=== Data ===

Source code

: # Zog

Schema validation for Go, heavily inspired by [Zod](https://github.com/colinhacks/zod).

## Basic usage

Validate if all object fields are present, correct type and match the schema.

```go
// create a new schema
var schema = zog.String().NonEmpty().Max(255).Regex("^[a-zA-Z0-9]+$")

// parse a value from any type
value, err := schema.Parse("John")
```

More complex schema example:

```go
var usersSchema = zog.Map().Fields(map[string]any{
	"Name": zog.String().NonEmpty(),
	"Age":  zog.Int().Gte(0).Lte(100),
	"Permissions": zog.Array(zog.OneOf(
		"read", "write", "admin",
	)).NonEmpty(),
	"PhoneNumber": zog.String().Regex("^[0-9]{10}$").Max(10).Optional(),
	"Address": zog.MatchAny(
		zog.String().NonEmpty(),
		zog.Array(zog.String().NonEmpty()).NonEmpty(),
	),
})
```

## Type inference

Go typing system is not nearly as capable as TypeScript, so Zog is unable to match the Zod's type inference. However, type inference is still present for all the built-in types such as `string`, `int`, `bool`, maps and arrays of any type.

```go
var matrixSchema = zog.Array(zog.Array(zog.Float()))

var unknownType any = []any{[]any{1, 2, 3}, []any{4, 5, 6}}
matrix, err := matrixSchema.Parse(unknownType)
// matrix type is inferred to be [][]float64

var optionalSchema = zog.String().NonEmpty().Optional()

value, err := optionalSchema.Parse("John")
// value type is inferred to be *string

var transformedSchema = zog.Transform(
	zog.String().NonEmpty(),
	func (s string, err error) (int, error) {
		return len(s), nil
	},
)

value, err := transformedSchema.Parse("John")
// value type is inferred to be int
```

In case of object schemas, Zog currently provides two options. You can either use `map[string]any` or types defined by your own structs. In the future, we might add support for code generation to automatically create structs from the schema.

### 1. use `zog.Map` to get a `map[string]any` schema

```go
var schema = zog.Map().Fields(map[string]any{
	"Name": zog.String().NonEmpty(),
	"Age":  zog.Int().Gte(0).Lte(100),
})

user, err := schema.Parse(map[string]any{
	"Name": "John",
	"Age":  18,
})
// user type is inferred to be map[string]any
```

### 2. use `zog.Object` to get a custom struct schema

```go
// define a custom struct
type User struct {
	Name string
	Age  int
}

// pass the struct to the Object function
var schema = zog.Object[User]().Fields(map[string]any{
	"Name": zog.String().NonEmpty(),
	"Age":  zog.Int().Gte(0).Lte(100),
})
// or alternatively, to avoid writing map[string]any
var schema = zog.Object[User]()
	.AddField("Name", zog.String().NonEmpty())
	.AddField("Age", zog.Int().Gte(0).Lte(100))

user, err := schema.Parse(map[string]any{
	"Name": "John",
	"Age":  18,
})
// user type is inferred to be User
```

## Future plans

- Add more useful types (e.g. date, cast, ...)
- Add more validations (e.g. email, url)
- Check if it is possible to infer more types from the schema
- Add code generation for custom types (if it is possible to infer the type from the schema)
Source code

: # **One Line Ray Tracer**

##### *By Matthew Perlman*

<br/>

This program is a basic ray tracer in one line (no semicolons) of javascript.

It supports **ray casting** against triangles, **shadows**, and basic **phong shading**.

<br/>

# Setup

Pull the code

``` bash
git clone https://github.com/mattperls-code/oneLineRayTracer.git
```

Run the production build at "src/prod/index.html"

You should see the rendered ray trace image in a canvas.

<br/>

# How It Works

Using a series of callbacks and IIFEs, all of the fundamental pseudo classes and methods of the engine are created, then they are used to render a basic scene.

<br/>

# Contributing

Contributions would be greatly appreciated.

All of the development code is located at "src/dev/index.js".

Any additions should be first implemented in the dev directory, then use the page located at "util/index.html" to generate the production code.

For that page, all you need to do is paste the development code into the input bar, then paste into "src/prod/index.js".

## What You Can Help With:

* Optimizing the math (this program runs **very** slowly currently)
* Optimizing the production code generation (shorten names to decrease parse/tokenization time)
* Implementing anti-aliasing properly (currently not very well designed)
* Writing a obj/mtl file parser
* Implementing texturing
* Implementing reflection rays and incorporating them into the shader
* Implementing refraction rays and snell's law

===

- Your task -
Everything in the data above should be output exactly as it stands.

- Response -
Source code

: # Zog

Schema validation for Go, heavily inspired by [Zod](https://github.com/colinhacks/zod).

## Basic usage

Validate if all object fields are present, correct type and match the schema.

```go
// create a new schema
var schema = zog.String().NonEmpty().Max(255).Regex("^[a-zA-Z0-9]+$")

// parse a value from any type
value, err := schema.Parse("John")
```

More complex schema example:

```go
var usersSchema = zog.Map().Fields(map[string]any{
	"Name": zog.String().NonEmpty(),
	"Age":  zog.Int().Gte(0).Lte(100),
	"Permissions": zog.Array(zog.OneOf(
		"read", "write", "admin",
	)).NonEmpty(),
	"PhoneNumber": zog.String().Regex("^[0-9]{10}$").Max(10).Optional(),
	"Address": zog.MatchAny(
		zog.String().NonEmpty(),
		zog.Array(zog.String().NonEmpty()).NonEmpty(),
	),
})
```

## Type inference

Go typing system is not nearly as capable as TypeScript, so Zog is unable to match the Zod's type inference. However, type inference is still present for all the built-in types such as `string`, `int`, `bool`, maps and arrays of any type.

```go
var matrixSchema = zog.Array(zog.Array(zog.Float()))

var unknownType any = []any{[]any{1, 2, 3}, []any{4, 5, 6}}
matrix, err := matrixSchema.Parse(unknownType)
// matrix type is inferred to be [][]float64

var optionalSchema = zog.String().NonEmpty().Optional()

value, err := optionalSchema.Parse("John")
// value type is inferred to be *string

var transformedSchema = zog.Transform(
	zog.String().NonEmpty(),
	func (s string, err error) (int, error) {
		return len(s), nil
	},
)

value, err := transformedSchema.Parse("John")
// value type is inferred to be int
```

In case of object schemas, Zog currently provides two options. You can either use `map[string]any` or types defined by your own structs. In the future, we might add support for code generation to automatically create structs from the schema.

### 1. use `zog.Map` to get a `map[string]any` schema

```go
var schema = zog.Map().Fields(map[string]any{
	"Name": zog.String().NonEmpty(),
	"Age":  zog.Int().Gte(0).Lte(100),
})

user, err := schema.Parse(map[string]any{
	"Name": "John",
	"Age":  18,
})
// user type is inferred to be map[string]any
```

### 2. use `zog.Object` to get a custom struct schema

```go
// define a custom struct
type User struct {
	Name string
	Age  int
}

// pass the struct to the Object function
var schema = zog.Object[User]().Fields(map[string]any{
	"Name": zog.String().NonEmpty(),
	"Age":  zog.Int().Gte(0).Lte(100),
})
// or alternatively, to avoid writing map[string]any
var schema = zog.Object[User]()
	.AddField("Name", zog.String().NonEmpty())
	.AddField("Age", zog.Int().Gte(0).Lte(100))

user, err := schema.Parse(map[string]any{
	"Name": "John",
	"Age":  18,
})
// user type is inferred to be User
```

## Future plans

- Add more useful types (e.g. date, cast, ...)
- Add more validations (e.g. email, url)
- Check if it is possible to infer more types from the schema
- Add code generation for custom types (if it is possible to infer the type from the schema)
Source code

: # **One Line Ray Tracer**

##### *By Matthew Perlman*

<br/>

This program is a basic ray tracer in one line (no semicolons) of javascript.

It supports **ray casting** against triangles, **shadows**, and basic **phong shading**.

<br/>

# Setup

Pull the code

``` bash
git clone https://github.com/mattperls-code/oneLineRayTracer.git
```

Run the production build at "src/prod/index.html"

You should see the rendered ray trace image in a canvas.

<br/>

# How It Works

Using a series of callbacks and IIFEs, all of the fundamental pseudo classes and methods of the engine are created, then they are used to render a basic scene.

<br/>

# Contributing

Contributions would be greatly appreciated.

All of the development code is located at "src/dev/index.js".

Any additions should be first implemented in the dev directory, then use the page located at "util/index.html" to generate the production code.

For that page, all you need to do is paste the development code into the input bar, then paste into "src/prod/index.js".

## What You Can Help With:

* Optimizing the math (this program runs **very** slowly currently)
* Optimizing the production code generation (shorten names to decrease parse/tokenization time)
* Implementing anti-aliasing properly (currently not very well designed)
* Writing a obj/mtl file parser
* Implementing texturing
* Implementing reflection rays and incorporating them into the shader
* Implementing refraction rays and snell's law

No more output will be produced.